Modern theory prefers to designate the new animals as ‘tetrapods’ rather than amphibians – vertebrates with limbs and feet. That is because, contrary to the expected story, it has become apparent that the first four-footed animals acquired their feet while living entirely in the water. So tetrapods include newts and salamanders as well as exclusively terrestrial animals. The term gives the impression that all animals with four limbs have a common ancestor, in the same way as ‘arthropod’ implies that all invertebrates with segmented exoskeletons and legs have a common ancestor. But as with all beliefs about the past, that has to be demonstrated on the facts.

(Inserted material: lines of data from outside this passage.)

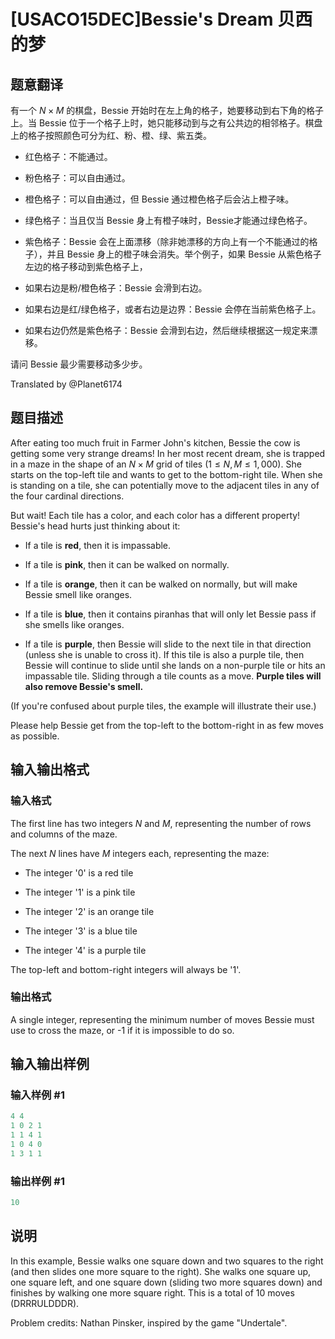 # [USACO15DEC]Bessie&#039;s Dream 贝西的梦

## 题意翻译

有一个 $N\times M$ 的棋盘，Bessie 开始时在左上角的格子，她要移动到右下角的格子上。当 Bessie 位于一个格子上时，她只能移动到与之有公共边的相邻格子。棋盘上的格子按照颜色可分为红、粉、橙、绿、紫五类。

- 红色格子：不能通过。

- 粉色格子：可以自由通过。

- 橙色格子：可以自由通过，但 Bessie 通过橙色格子后会沾上橙子味。

- 绿色格子：当且仅当 Bessie 身上有橙子味时，Bessie才能通过绿色格子。

- 紫色格子：Bessie 会在上面漂移（除非她漂移的方向上有一个不能通过的格子），并且 Bessie 身上的橙子味会消失。举个例子，如果 Bessie 从紫色格子左边的格子移动到紫色格子上，

* 如果右边是粉/橙色格子：Bessie 会滑到右边。

* 如果右边是红/绿色格子，或者右边是边界：Bessie 会停在当前紫色格子上。

* 如果右边仍然是紫色格子：Bessie 会滑到右边，然后继续根据这一规定来漂移。

请问 Bessie 最少需要移动多少步。

Translated by @Planet6174 

## 题目描述

After eating too much fruit in Farmer John's kitchen, Bessie the cow is getting some very strange dreams! In her most recent dream, she is trapped in a maze in the shape of an $N×M$ grid of tiles $(1≤N,M≤1,000)$. She starts on the top-left tile and wants to get to the bottom-right tile. When she is standing on a tile, she can potentially move to the adjacent tiles in any of the four cardinal directions.

But wait! Each tile has a color, and each color has a different property! Bessie's head hurts just thinking about it:

- If a tile is **red**, then it is impassable.

- If a tile is **pink**, then it can be walked on normally.

- If a tile is **orange**, then it can be walked on normally, but will make Bessie smell like oranges.

- If a tile is **blue**, then it contains piranhas that will only let Bessie pass if she smells like oranges.

- If a tile is **purple**, then Bessie will slide to the next tile in that direction (unless she is unable to cross it). If this tile is also a purple tile, then Bessie will continue to slide until she lands on a non-purple tile or hits an impassable tile. Sliding through a tile counts as a move. **Purple tiles will also remove Bessie's smell.**

(If you're confused about purple tiles, the example will illustrate their use.)

Please help Bessie get from the top-left to the bottom-right in as few moves as possible. 

## 输入输出格式

### 输入格式

 The first line has two integers $N$ and $M$, representing the number of rows and columns of the maze.

The next $N$ lines have $M$ integers each, representing the maze:

- The integer '0' is a red tile

- The integer '1' is a pink tile

- The integer '2' is an orange tile

- The integer '3' is a blue tile

- The integer '4' is a purple tile

The top-left and bottom-right integers will always be '1'. 

### 输出格式

A single integer, representing the minimum number of moves Bessie must use to cross the maze, or -1 if it is impossible to do so. 

## 输入输出样例

### 输入样例 #1

```cpp
4 4
1 0 2 1
1 1 4 1
1 0 4 0
1 3 1 1
```


### 输出样例 #1

```cpp
10
```


## 说明

In this example, Bessie walks one square down and two squares to the right (and then slides one more square to the right). She walks one square up, one square left, and one square down (sliding two more squares down) and finishes by walking one more square right. This is a total of 10 moves (DRRRULDDDR).

Problem credits: Nathan Pinsker, inspired by the game "Undertale".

Background: fish living and extinct

By the time the first tetrapod fossils appear, nine-tenths of Earth’s preserved geological time has already passed, and of that nine-tenths fish fossils occur only in the last twenty-fifth. As with all animal classes and phyla, the origins of fish are obscure. Even if we confine ourselves to relationships within the group, fishes take so many different forms that untangling their relationships is a challenge, and taxonomic schemes have changed over the years. Currently, living fish are divided into 5 classes:

The pike Esox - a ray-finned fish

Hagfish (Myxini)
Lampreys (Petromyzontida)
Cartilaginous fish (Chondrichthyes)
Lobe-finned fish (Sarcopterygii)
Ray-finned fish (Actinopterygii)

The last two are ‘bony fish’ (Osteichthyes), distinct from cartilaginous, and may have had a common ancestor. The exact number is not crucial, so we will assume that they did, and that otherwise these classes each stem from a single ancestor. Thus four lineages account for all the fish in the seas today. That is of course a vast amount of evolution, and of a most wonderful kind. Whether the four classes were themselves interrelated is impossible to test because the fossil material prior to their appearance is too poor.

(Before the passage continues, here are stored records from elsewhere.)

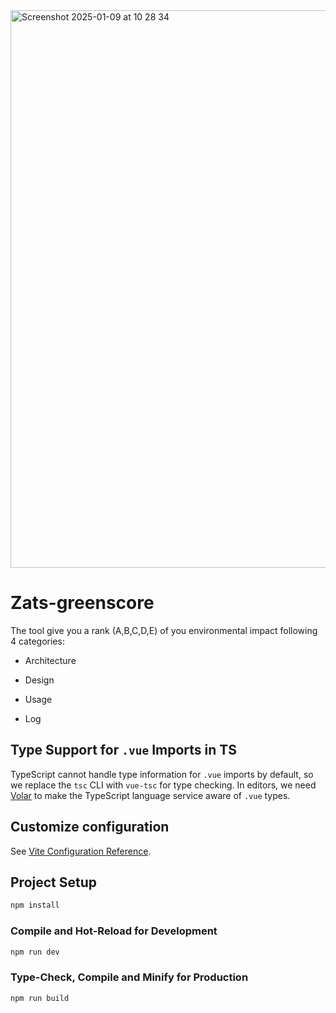 <img width="892" alt="Screenshot 2025-01-09 at 10 28 34" src="https://github.com/user-attachments/assets/d66981bd-4d58-4e9b-9727-8af93c743496" />

# Zats-greenscore

The tool give you a rank (A,B,C,D,E) of you environmental impact following 4 categories: 
* Architecture

* Design
* Usage
* Log

## Type Support for `.vue` Imports in TS

TypeScript cannot handle type information for `.vue` imports by default, so we replace the `tsc` CLI with `vue-tsc` for type checking. In editors, we need [Volar](https://marketplace.visualstudio.com/items?itemName=Vue.volar) to make the TypeScript language service aware of `.vue` types.

## Customize configuration

See [Vite Configuration Reference](https://vitejs.dev/config/).

## Project Setup

```sh
npm install
```

### Compile and Hot-Reload for Development

```sh
npm run dev
```

### Type-Check, Compile and Minify for Production

```sh
npm run build
```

Classes subdivide into orders. Hagfish and lamprey each consist of only 1 order. Cartilaginous fish comprise 14: chimaeras, sharks of various kinds, skates, sawfish and rays. Lobe-finned fish consist of 2 orders: coelacanths and lungfish. Ray-finned fish comprise over 40 and now encompass the vast majority of fish in the sea, from seahorses to eels, being more diverse in number of species (there are over 30,000) than all mammals, birds and reptiles put together. Astonishingly, most of that diversity arose late in geological time, during the Late Cretaceous and Cenozoic, when oceans began to cool and deepen. The delay, followed by such a dazzling display of creativity, suggests that they were programmed to diversify in response to the cooling.

The gaps between classes are greater than the gaps between orders within a class. Early on, there were more classes than there are now, since several became extinct, notably:

Conodonts
Pteraspidomorphs (including the heterostracans)
Anaspida
Osteostracans
Placoderms
Acanthodians

Acanthodians probably descended from fish ancestral to the cartilaginous group (Coates et al. 2018). The general evolutionary scheme scheme, supported by the fossil record, is that fish were initially finless and jawless, gradually evolving fins and jaws as competition for resources grew. In that case, fins and jaws evolved independently in the different lineages.

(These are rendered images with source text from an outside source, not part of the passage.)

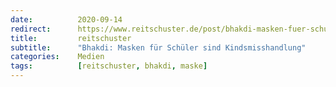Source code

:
 ```yaml
---
date:          2020-09-14
redirect:      https://www.reitschuster.de/post/bhakdi-masken-fuer-schueler-sind-kindsmisshandlung/
title:         reitschuster
subtitle:      "Bhakdi: Masken für Schüler sind Kindsmisshandlung"
categories:    Medien
tags:          [reitschuster, bhakdi, maske]
---
```

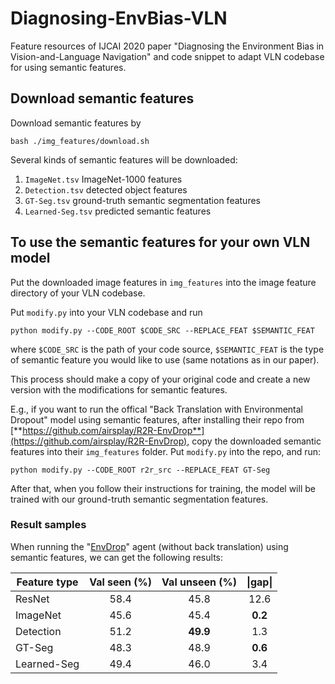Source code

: # Diagnosing-EnvBias-VLN
Feature resources of IJCAI 2020 paper "Diagnosing the Environment Bias in Vision-and-Language Navigation" and code snippet to adapt VLN codebase for using semantic features.

## Download semantic features
Download semantic features by
```
bash ./img_features/download.sh
```

Several kinds of semantic features will be downloaded:
1. `ImageNet.tsv` ImageNet-1000 features
2. `Detection.tsv` detected object features
3. `GT-Seg.tsv` ground-truth semantic segmentation features
4. `Learned-Seg.tsv` predicted semantic features


## To use the semantic features for your own VLN model
Put the downloaded image features in `img_features` into the image feature directory of your VLN codebase.

Put `modify.py` into your VLN codebase and run
```
python modify.py --CODE_ROOT $CODE_SRC --REPLACE_FEAT $SEMANTIC_FEAT
```
where `$CODE_SRC` is the path of your code source, `$SEMANTIC_FEAT` is the type of semantic feature you would like to use (same notations as in our paper).

This process should make a copy of your original code and create a new version with the modifications for semantic features.

E.g., if you want to run the offical "Back Translation with Environmental Dropout" model using semantic features, after installing their repo from [**https://github.com/airsplay/R2R-EnvDrop**](https://github.com/airsplay/R2R-EnvDrop), copy the downloaded semantic features into their `img_features` folder. Put `modify.py` into the repo, and run:
```
python modify.py --CODE_ROOT r2r_src --REPLACE_FEAT GT-Seg
```
After that, when you follow their instructions for training, the model will be trained with our ground-truth semantic segmentation features.

### Result samples
When running the "[EnvDrop](https://github.com/airsplay/R2R-EnvDrop)" agent (without back translation) using semantic features, we can get the following results:

| Feature type | Val seen (%) | Val unseen (%) | \|gap\| |
| ---- | :---: | :---: | :---:|
| ResNet | 58.4 | 45.8 | 12.6 |
| ImageNet | 45.6 | 45.4 | **0.2** |
| Detection | 51.2 | **49.9** | 1.3 |
| GT-Seg | 48.3 | 48.9 | **0.6** |
| Learned-Seg | 49.4 | 46.0 | 3.4 |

From earliest to latest, the first occurrences of these eleven classes, some living, some extinct, are as follows (dates in millions of years, radioisotope chronology):

Class	Period	Date	Type	Genus
Conodonts	Cambrian	500	jawless	various
Pteraspidomorphs	Ordovician	480	jawless	Arandaspis
Osteostracans	Silurian	440	jawless	Ateleaspis
Acanthodians	Silurian	440	jawed	various
Anaspids	Silurian	435	jawless	Pharyngolepis
Lobe-finned osteichthyans	Silurian	420	jawed	Guiyu
Placoderms	Devonian	416	jawed	various
Cartilaginous fish	Devonian	409	jawed	Doliodus
Ray-finned osteichthyans	Devonian	390	jawed	Cheirolepis
Lampreys	Devonian	365	jawless	Priscomyzon
Hagfish	Carboniferous	300	jawless	Myxinikela

These are not necessarily the times when the class originated. Isolated teeth, scales and bone fragments often occur somewhat earlier, shark scales, for example, are known from the Late Ordovician. Not all fish have teeth, scales or bone, and jawed bony fish are easier to fossilise than jawless cartilaginous fish (such as lampreys). The earliest fish were certainly jawless. Jawed fish did not become dominant until the second half of the Palaeozoic. Jaws evolved independently five times. Parallel evolution (convergence) is a common phenomenon in phylogenetic trees. For example, teeth are found in later placoderms (the arthrodires) but not in the first placoderms. Since the arthrodires were not the ancestors of all later fish, their teeth must have arisen independently of the teeth of, say, lobe-finned fish.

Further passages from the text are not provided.